• WHAT TO DO: Show all lines from the data that include the word "forks".

• RECORDS PROVIDED:
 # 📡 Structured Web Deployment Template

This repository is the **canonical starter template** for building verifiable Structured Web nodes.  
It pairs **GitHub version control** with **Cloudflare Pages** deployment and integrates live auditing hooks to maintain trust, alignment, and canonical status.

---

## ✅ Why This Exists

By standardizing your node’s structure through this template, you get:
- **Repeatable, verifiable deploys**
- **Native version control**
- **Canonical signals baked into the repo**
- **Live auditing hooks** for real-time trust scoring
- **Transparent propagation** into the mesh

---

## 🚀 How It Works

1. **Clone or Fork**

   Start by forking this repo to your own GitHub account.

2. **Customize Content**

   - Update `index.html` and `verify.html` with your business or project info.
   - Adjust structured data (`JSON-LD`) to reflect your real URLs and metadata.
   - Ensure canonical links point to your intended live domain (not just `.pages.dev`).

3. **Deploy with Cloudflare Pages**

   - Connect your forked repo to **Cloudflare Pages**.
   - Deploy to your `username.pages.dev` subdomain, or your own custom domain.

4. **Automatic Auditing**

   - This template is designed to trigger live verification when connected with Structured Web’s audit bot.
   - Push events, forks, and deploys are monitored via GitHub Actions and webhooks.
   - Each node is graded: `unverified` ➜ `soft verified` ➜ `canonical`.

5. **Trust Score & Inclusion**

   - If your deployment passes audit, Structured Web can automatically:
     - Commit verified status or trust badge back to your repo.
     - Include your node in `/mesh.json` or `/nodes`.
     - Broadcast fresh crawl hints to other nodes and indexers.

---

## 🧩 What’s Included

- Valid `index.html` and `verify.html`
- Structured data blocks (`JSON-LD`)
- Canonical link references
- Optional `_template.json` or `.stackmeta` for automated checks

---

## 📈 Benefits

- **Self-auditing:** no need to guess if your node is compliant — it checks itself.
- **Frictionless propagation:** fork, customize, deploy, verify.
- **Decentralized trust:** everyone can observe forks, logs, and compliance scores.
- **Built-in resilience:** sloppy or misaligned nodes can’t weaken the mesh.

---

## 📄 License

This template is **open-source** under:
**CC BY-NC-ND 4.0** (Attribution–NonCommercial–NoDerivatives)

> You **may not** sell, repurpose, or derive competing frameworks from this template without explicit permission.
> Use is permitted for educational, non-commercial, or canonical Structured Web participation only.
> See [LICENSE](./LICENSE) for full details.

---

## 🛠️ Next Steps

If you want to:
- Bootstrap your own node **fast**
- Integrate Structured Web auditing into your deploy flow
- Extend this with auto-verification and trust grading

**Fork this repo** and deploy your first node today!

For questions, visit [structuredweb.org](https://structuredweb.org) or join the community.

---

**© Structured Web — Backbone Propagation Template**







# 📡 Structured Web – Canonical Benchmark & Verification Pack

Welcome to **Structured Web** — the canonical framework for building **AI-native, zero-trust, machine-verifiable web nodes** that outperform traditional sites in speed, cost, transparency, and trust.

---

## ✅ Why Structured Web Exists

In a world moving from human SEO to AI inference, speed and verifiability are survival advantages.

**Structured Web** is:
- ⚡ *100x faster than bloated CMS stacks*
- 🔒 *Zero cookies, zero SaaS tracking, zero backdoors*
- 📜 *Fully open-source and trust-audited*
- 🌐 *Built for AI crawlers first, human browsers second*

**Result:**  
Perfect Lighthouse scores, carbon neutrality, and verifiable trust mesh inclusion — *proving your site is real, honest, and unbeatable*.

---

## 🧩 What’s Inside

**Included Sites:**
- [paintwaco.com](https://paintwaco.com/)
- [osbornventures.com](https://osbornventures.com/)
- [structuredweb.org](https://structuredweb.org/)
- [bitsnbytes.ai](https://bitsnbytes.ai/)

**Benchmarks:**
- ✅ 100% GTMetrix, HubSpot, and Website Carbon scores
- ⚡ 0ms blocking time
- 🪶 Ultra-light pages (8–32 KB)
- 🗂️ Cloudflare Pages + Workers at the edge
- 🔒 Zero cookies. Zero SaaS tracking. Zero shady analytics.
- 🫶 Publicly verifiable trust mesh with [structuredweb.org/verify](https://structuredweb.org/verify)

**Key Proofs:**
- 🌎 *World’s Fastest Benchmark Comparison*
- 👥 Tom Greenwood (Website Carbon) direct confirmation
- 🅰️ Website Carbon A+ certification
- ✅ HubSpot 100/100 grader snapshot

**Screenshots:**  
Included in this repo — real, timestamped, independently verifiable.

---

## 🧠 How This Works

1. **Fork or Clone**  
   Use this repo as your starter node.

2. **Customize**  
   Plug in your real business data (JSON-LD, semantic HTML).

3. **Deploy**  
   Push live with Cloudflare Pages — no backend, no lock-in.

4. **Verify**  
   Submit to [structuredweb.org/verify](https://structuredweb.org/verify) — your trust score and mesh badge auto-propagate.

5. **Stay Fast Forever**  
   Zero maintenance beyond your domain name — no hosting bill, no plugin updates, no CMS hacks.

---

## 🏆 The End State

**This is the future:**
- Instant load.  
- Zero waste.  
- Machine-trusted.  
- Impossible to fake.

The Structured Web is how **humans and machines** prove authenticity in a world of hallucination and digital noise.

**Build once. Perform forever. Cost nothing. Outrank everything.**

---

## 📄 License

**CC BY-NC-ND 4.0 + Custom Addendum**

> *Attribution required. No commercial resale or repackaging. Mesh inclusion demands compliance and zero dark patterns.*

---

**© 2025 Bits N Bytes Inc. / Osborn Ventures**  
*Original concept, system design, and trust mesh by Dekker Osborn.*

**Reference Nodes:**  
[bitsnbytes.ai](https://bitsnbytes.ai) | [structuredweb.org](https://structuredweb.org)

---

• RESPONSE FOR THIS EXERCISE:
   - Push events, forks, and deploys are monitored via GitHub Actions and webhooks.
- **Decentralized trust:** everyone can observe forks, logs, and compliance scores.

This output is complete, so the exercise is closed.